[Stored data entries]

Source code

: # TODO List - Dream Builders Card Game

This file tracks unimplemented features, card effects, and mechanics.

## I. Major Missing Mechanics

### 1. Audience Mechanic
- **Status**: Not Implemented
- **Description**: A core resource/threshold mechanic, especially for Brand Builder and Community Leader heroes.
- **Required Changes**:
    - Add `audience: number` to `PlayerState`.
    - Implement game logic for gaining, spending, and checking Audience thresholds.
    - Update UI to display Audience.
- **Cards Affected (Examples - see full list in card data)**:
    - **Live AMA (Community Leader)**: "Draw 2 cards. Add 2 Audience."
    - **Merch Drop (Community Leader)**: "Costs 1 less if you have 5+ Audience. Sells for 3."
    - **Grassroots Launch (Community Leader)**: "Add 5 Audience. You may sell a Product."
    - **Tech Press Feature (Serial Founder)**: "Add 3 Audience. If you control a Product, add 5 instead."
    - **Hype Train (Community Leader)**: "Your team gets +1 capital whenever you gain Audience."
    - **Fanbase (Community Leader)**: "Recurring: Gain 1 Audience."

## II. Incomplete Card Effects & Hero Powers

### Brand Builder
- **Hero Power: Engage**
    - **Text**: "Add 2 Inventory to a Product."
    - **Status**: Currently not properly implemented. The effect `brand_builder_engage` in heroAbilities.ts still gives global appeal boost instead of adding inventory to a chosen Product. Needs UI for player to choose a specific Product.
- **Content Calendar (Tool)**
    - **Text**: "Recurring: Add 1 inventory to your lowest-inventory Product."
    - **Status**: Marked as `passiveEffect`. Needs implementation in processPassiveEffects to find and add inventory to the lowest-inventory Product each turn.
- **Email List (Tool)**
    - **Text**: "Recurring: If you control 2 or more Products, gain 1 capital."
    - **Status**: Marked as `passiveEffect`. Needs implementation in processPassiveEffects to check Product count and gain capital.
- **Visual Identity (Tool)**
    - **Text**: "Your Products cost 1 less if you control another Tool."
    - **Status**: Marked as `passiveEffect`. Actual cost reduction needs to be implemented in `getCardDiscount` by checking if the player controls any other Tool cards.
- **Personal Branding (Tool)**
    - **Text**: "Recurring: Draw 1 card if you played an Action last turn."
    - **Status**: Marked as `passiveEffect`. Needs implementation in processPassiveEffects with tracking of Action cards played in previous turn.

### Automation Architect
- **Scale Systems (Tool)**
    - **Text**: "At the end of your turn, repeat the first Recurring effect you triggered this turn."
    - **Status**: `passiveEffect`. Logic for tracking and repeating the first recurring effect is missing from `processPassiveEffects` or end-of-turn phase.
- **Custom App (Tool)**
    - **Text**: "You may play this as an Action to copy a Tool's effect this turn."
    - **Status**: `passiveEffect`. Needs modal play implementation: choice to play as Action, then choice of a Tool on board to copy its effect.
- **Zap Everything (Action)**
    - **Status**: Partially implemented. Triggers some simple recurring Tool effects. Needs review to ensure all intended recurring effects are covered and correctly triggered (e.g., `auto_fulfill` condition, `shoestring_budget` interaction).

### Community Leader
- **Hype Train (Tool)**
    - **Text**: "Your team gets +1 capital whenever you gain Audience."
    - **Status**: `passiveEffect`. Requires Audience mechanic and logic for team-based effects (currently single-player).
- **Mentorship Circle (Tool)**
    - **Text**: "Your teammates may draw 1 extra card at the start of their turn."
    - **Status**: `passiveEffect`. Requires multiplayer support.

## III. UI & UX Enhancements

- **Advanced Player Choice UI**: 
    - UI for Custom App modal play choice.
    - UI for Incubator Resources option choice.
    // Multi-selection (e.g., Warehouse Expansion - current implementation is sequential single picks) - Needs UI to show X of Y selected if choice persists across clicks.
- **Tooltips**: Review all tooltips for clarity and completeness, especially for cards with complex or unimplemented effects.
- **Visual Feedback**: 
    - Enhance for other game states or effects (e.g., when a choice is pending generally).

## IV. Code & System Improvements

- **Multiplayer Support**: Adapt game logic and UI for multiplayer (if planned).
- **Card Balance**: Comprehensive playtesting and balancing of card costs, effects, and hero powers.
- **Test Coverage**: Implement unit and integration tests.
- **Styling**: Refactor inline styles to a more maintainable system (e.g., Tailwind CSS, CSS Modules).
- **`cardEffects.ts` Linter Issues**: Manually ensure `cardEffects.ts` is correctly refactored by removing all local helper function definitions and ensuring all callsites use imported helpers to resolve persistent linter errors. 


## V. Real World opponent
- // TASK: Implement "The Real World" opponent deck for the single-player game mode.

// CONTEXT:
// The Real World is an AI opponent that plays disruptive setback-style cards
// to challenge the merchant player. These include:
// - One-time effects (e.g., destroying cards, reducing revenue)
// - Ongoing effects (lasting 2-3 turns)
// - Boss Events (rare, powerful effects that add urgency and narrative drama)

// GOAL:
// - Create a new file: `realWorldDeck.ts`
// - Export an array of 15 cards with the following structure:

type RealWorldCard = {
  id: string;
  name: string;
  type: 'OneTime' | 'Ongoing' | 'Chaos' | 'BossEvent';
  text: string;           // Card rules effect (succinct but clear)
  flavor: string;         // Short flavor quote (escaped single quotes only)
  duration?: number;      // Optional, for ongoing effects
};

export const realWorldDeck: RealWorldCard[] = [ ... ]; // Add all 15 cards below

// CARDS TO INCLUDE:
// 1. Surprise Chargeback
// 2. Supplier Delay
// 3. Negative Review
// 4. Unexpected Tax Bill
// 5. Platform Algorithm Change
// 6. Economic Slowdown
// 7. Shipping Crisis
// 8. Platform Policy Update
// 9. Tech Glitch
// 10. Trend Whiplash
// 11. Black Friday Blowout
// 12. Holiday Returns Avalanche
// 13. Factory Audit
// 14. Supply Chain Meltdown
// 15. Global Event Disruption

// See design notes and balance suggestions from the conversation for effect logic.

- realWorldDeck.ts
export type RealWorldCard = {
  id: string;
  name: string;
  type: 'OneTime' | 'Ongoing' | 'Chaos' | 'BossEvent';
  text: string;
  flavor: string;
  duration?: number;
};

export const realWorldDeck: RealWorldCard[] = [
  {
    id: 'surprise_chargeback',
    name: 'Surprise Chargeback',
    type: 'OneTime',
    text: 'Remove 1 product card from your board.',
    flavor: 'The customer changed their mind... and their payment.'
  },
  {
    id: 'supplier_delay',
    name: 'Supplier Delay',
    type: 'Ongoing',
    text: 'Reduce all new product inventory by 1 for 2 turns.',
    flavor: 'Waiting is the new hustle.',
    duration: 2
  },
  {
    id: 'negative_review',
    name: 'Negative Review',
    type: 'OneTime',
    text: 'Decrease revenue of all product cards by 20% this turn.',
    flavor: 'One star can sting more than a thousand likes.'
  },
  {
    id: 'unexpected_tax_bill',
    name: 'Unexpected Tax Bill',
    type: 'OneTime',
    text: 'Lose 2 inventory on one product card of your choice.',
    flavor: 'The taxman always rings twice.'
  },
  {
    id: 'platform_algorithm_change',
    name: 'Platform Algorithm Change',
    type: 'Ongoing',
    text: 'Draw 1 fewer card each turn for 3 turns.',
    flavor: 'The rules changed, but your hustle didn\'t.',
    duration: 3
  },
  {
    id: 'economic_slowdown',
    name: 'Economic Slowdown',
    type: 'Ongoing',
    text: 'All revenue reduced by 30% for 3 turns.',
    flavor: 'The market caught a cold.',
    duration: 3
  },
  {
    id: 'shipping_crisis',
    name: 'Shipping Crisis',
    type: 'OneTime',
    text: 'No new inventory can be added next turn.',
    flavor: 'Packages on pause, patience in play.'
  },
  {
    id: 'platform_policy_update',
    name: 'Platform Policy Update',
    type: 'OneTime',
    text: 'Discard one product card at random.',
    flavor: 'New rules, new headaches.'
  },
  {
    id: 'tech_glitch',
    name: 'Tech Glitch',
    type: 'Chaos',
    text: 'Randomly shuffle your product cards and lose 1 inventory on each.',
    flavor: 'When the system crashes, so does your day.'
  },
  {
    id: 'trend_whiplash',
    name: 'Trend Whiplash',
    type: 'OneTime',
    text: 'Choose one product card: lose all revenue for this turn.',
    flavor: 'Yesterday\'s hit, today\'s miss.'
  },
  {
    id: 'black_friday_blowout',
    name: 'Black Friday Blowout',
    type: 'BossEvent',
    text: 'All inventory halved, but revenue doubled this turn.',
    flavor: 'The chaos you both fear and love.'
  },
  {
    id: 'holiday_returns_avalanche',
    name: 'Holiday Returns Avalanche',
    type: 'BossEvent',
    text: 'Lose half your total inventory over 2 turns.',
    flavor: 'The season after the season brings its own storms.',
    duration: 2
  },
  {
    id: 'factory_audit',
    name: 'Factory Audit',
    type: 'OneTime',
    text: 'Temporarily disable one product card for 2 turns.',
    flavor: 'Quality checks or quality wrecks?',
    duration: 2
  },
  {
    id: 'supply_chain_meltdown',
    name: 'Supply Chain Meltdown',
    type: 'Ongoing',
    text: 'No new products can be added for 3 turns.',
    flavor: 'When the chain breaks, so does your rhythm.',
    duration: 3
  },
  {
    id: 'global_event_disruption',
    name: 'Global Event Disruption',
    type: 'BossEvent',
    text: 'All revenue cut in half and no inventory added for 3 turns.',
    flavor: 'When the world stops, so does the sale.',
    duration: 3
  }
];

Work item. Using the entries, return every line where the word "revenue" can be found.

Output of the exercise.
// - One-time effects (e.g., destroying cards, reducing revenue)
    text: 'Decrease revenue of all product cards by 20% this turn.',
    text: 'All revenue reduced by 30% for 3 turns.',
    text: 'Choose one product card: lose all revenue for this turn.',
    text: 'All inventory halved, but revenue doubled this turn.',
    text: 'All revenue cut in half and no inventory added for 3 turns.',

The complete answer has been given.